Task to carry out:
Copy every line of the records below where the word "forme" occurs.
□ □ □ □
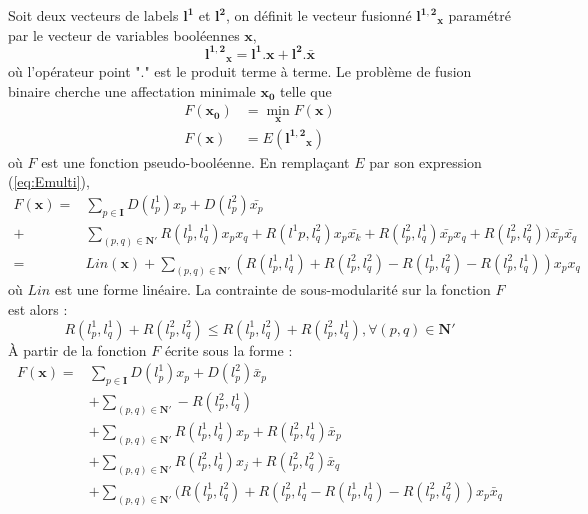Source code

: \documentclass[../main/These_Mathias_Paget.tex]{subfiles}
\begin{document}
	Soit deux vecteurs de labels $\boldsymbol{l^1}$ et $\boldsymbol{l^2}$, on définit le vecteur fusionné $\boldsymbol{l^{1,2}}_{\boldsymbol{x}}$ paramétré par le vecteur de variables booléennes $\boldsymbol{x}$,
	\begin{equation}
		\boldsymbol{l^{1,2}}_{\boldsymbol{x}} = \boldsymbol{l^1}.\boldsymbol{x} + \boldsymbol{l^2}.\boldsymbol{\bar{x}}
	\end{equation}
	où l'opérateur point "$.$" est le produit terme à terme. Le problème de fusion binaire cherche une affectation minimale $\boldsymbol{x_0}$ telle que 
	\begin{equation}
		\begin{aligned}
		F(\boldsymbol{x_0}) &= \min_{\boldsymbol{x}}{F(\boldsymbol{x})} \\
		F(\boldsymbol{x}) &=E(\boldsymbol{l^{1,2}}_{\boldsymbol{x}})
		\end{aligned}
	\end{equation}
où $F$ est une fonction pseudo-booléenne. En remplaçant $E$ par son expression (\ref{eq:Emulti}),
	\begin{equation}
	\begin{aligned}
	F(\boldsymbol{x}) =& \sum_{p \in \boldsymbol{I}}{ D(l^{1}_p)x_p + D(l^{2}_p)\bar{x_p}}  \\ 
	+& \sum_{(p,q) \in \boldsymbol{N'}}{ R(l^{1}_p,l^{1}_q)x_px_q  + R(l^{1}p,l^{2}_q)x_p\bar{x_k} + R(l^{2}_p,l^{1}_q)\bar{x_p}x_q + R(l^{2}_p,l^{2}_q))\bar{x_p}\bar{x_q}} \\
	=& {Lin}(\boldsymbol{x}) + \sum_{(p,q) \in \boldsymbol{N'}}{ (R(l^{1}_p,l^{1}_q) + R(l^{2}_p,l^{2}_q) - R(l^{1}_p,l^{2}_q) -R(l^{2}_p,l^{1}_q))x_px_q}
	\end{aligned}
	\end{equation}
	où $Lin$ est une forme linéaire. La contrainte de sous-modularité sur la fonction $F$ est alors :
	\begin{equation}
	\label{eq:sous_mod_multi}
	R(l^{1}_p,l^{1}_q) + R(l^{2}_p,l^{2}_q) \leq R(l^{1}_p,l^{2}_q) + R(l^{2}_p,l^{1}_q), \forall (p,q) \in \boldsymbol{N'}
	\end{equation}
À partir de la fonction $F$ écrite sous la forme :
	\begin{equation}
	\begin{aligned}
	F(\boldsymbol{x}) =& \sum_{p \in \boldsymbol{I}}{D(l^1_p)x_p + D(l^2_p)\bar{x}_p} \\
					  &+ \sum_{(p,q) \in \boldsymbol{N'}} -R(l^{2}_p,l^{1}_q) \\
					  &+ \sum_{(p,q) \in \boldsymbol{N'}} R(l^{1}_p,l^{1}_q)x_p +R(l^{2}_p,l^{1}_q)\bar{x}_p \\
					  &+ \sum_{(p,q) \in \boldsymbol{N'}} R(l^{2}_p,l^{1}_q)x_j +R(l^{2}_p,l^{2}_q)\bar{x}_q \\
					  &+ \sum_{(p,q) \in \boldsymbol{N'}}{(R(l^{1}_p,l^{2}_q) + R(l^{2}_p,l^{1}_q - R(l^{1}_p,l^{1}_q) - R(l^{2}_p,l^{2}_q) )x_p\bar{x}_q}
	\end{aligned}
	\end{equation}	
\end{document}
□ □ □ □
Reply to the exercise:
	où $Lin$ est une forme linéaire. La contrainte de sous-modularité sur la fonction $F$ est alors :
À partir de la fonction $F$ écrite sous la forme :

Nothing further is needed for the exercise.